### PROMPT
Print, in exact form, the lines below from the one containing "## How to Use" through the one containing "## Pre-requisites", and omit all others.

[Start of Attachment]

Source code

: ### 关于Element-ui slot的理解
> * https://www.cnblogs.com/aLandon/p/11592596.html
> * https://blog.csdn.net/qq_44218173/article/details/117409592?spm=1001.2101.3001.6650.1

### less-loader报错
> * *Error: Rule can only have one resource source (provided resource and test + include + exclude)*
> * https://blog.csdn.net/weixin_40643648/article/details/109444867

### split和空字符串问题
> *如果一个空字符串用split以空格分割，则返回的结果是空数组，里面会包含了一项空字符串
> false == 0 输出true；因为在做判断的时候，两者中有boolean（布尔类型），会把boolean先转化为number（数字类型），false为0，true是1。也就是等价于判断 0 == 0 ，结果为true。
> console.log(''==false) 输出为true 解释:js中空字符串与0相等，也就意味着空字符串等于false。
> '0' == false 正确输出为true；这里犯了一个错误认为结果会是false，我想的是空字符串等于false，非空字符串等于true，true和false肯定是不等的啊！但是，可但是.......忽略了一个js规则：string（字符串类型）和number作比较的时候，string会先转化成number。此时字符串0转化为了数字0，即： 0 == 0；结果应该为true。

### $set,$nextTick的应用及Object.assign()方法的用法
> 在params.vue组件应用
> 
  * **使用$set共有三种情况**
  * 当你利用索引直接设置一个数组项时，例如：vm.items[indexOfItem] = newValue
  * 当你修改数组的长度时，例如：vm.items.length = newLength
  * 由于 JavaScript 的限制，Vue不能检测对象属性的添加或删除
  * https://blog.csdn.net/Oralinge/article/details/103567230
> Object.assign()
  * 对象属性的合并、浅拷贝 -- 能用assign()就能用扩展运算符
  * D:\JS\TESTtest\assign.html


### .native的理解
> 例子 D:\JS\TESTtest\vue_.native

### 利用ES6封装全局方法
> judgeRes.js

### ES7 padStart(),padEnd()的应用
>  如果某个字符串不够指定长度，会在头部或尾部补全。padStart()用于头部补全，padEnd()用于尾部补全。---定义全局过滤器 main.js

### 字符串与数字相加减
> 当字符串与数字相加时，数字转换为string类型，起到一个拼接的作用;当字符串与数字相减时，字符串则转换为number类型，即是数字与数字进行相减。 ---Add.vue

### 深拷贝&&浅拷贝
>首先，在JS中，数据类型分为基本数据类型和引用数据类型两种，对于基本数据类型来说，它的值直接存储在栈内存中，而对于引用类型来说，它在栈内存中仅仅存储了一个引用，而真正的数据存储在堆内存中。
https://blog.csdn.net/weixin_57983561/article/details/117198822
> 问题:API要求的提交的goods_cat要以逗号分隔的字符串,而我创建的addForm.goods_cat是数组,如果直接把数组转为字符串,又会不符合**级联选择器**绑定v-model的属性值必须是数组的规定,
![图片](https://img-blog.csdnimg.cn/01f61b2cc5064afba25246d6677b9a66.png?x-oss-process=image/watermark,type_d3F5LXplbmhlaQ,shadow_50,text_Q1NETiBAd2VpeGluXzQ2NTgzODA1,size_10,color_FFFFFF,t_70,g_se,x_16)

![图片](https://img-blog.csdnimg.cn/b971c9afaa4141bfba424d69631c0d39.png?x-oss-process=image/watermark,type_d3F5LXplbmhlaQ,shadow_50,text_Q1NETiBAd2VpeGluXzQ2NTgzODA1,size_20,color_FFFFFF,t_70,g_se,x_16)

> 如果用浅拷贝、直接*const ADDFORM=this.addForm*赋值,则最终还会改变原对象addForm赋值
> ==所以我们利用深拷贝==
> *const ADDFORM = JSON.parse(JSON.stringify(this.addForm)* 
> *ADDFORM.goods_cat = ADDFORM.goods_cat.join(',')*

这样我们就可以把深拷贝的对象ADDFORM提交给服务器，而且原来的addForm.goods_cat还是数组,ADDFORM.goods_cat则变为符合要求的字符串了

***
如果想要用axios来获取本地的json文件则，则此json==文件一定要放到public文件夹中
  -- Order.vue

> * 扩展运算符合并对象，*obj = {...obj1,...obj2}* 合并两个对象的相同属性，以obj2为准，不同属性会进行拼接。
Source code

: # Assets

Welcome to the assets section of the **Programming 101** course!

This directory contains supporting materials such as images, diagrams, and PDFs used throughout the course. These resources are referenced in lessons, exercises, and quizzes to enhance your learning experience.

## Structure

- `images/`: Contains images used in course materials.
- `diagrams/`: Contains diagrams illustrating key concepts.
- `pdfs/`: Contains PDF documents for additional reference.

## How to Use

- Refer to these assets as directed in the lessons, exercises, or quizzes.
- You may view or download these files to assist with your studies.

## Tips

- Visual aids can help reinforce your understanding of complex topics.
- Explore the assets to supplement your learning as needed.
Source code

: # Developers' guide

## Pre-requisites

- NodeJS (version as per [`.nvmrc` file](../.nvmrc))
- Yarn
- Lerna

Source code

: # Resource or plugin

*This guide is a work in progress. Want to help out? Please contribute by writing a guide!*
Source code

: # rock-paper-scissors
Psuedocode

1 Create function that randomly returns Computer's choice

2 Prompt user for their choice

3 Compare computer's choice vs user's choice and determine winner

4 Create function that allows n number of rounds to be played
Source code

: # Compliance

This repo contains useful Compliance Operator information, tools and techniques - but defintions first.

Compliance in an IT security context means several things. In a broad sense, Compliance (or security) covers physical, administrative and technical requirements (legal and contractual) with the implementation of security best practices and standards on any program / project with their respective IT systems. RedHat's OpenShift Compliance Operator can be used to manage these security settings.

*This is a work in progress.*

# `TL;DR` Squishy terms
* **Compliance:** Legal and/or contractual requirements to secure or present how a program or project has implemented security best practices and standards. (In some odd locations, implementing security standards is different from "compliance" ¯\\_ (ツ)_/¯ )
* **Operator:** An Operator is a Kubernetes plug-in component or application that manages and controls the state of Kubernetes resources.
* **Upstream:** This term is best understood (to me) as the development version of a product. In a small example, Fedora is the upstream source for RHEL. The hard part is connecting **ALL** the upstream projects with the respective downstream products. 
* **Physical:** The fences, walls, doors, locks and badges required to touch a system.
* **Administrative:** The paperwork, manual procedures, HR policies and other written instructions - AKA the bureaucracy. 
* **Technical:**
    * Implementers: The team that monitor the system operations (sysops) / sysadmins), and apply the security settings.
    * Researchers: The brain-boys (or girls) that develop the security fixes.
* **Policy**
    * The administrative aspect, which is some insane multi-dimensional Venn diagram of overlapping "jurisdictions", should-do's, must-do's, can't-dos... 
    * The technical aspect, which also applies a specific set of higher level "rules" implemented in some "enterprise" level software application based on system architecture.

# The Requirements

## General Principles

[End of Attachment]

### EXPECTED ANSWER
## How to Use

- Refer to these assets as directed in the lessons, exercises, or quizzes.
- You may view or download these files to assist with your studies.

## Tips

- Visual aids can help reinforce your understanding of complex topics.
- Explore the assets to supplement your learning as needed.
Source code

: # Developers' guide

## Pre-requisites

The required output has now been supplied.